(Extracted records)
◆ ◆ ◆

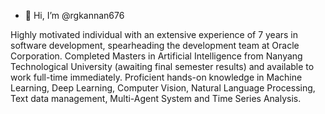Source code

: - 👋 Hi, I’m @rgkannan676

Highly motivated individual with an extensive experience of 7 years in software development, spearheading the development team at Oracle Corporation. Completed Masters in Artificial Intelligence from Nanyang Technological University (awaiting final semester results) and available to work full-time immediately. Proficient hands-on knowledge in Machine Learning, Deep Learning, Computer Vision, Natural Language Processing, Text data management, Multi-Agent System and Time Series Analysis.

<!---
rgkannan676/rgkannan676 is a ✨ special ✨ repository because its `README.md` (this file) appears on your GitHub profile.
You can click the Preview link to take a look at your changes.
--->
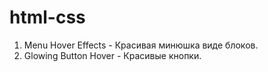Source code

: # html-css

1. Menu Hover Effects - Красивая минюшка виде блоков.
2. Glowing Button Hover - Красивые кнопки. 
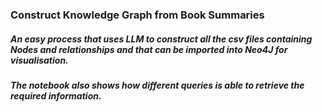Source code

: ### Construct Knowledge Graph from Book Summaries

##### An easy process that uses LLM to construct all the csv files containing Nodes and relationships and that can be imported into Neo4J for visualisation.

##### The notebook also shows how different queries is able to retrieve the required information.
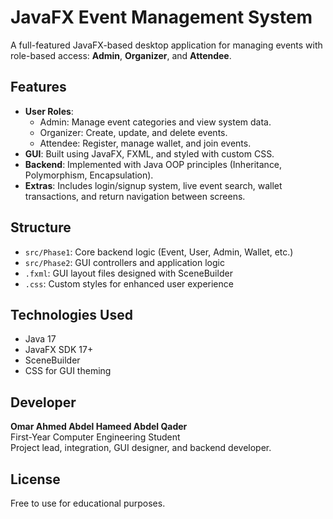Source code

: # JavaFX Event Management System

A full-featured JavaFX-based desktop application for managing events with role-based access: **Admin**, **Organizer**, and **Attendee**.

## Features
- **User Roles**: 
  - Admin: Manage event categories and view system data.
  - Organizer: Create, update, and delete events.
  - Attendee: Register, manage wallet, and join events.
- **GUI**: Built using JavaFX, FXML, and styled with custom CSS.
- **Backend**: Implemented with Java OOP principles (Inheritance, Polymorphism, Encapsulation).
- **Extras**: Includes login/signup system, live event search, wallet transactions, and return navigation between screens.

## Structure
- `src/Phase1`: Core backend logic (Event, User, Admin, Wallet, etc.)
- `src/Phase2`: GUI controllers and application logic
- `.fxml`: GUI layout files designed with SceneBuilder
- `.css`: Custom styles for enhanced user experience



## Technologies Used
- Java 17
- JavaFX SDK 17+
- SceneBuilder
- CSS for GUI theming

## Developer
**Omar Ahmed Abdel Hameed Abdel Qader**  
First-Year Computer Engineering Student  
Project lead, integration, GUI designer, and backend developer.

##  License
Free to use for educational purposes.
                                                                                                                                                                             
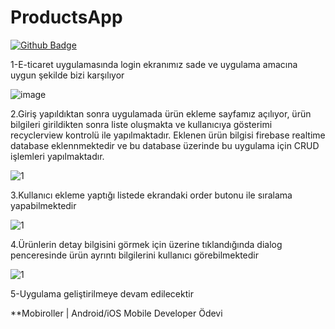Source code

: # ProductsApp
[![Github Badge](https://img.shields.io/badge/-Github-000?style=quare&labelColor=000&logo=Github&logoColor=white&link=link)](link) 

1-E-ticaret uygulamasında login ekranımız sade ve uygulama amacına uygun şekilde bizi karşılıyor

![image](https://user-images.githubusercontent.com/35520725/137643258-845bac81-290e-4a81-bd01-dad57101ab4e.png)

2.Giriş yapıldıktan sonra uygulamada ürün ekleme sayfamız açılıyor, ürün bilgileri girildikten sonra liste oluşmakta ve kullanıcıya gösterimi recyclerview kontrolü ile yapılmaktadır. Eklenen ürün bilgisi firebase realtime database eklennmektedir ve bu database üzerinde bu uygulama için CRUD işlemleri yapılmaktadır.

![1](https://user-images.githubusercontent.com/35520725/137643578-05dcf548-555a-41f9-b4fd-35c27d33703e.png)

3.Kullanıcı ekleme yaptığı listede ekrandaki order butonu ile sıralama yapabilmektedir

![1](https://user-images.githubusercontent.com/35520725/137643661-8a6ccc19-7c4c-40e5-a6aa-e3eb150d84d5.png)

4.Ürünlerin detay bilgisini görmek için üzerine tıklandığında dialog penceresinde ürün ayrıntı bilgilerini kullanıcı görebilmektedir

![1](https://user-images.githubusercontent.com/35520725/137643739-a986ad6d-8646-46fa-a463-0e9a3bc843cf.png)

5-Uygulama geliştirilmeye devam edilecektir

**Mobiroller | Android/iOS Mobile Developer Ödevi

◆ ◆ ◆

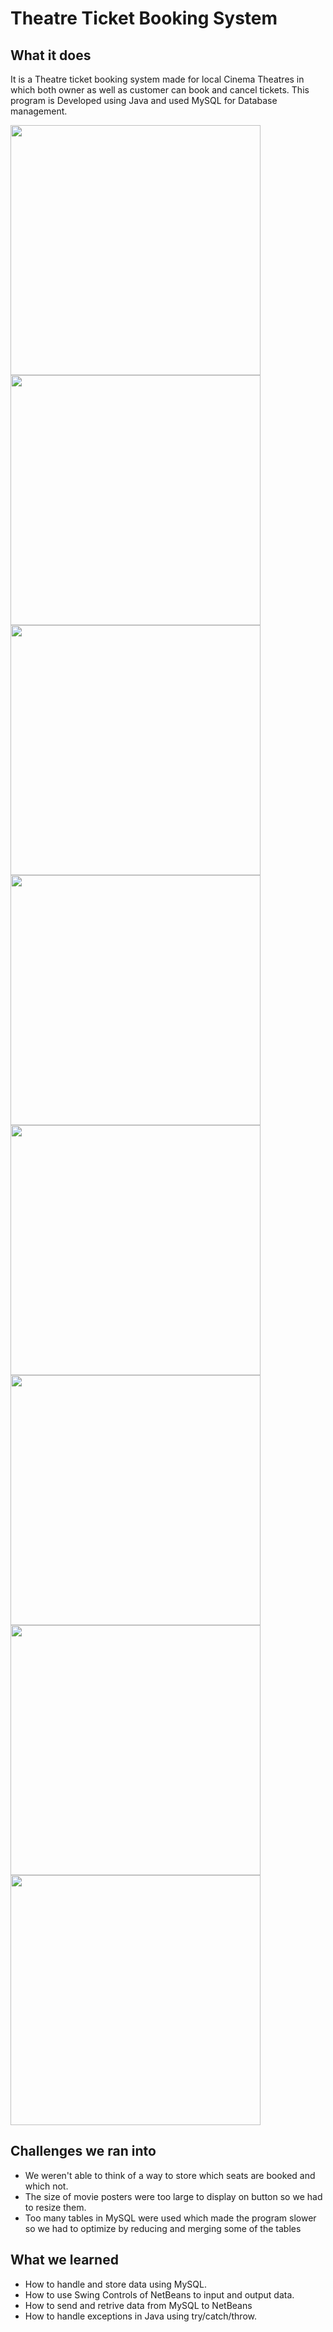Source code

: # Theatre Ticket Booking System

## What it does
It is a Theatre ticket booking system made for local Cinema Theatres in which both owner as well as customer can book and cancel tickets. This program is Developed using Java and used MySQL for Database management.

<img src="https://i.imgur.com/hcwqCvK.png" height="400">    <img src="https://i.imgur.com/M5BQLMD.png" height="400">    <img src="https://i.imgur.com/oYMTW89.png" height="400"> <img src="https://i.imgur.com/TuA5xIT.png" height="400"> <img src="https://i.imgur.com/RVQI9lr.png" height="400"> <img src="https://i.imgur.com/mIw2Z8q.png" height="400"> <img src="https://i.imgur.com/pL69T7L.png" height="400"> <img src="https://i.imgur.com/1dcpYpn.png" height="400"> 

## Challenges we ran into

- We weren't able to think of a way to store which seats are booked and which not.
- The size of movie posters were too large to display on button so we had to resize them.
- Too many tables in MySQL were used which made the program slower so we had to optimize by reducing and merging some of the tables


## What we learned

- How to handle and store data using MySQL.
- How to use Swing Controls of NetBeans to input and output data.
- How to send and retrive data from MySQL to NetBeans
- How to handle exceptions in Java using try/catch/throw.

◆ ◆ ◆

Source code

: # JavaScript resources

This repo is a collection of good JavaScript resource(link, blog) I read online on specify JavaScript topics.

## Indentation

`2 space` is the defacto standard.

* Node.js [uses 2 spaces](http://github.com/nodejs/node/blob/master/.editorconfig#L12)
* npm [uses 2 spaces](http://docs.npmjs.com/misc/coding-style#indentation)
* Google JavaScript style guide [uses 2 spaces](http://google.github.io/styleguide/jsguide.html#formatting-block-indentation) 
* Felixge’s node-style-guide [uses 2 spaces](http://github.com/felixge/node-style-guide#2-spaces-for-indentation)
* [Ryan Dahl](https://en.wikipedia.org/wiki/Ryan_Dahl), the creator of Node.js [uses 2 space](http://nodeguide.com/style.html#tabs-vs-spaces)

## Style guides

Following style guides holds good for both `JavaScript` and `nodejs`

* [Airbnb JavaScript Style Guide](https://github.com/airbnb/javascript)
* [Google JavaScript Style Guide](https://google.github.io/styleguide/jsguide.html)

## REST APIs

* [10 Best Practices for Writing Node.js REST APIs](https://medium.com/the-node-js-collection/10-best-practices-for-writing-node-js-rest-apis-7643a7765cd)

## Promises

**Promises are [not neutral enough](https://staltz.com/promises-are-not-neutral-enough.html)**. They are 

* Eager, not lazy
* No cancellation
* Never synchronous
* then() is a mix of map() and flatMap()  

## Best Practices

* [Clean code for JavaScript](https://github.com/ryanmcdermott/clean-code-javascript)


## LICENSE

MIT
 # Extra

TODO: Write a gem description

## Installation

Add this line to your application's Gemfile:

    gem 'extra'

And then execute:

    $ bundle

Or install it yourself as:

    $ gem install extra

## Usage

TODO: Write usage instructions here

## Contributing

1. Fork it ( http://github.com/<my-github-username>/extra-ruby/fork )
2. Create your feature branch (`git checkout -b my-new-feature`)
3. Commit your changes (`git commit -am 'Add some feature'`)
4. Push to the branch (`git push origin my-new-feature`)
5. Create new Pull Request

◆ ◆ ◆

» Activity
All lines of the records above that contain the word "TODO" are to be copied out.

» Exercise answer
TODO: Write a gem description
TODO: Write usage instructions here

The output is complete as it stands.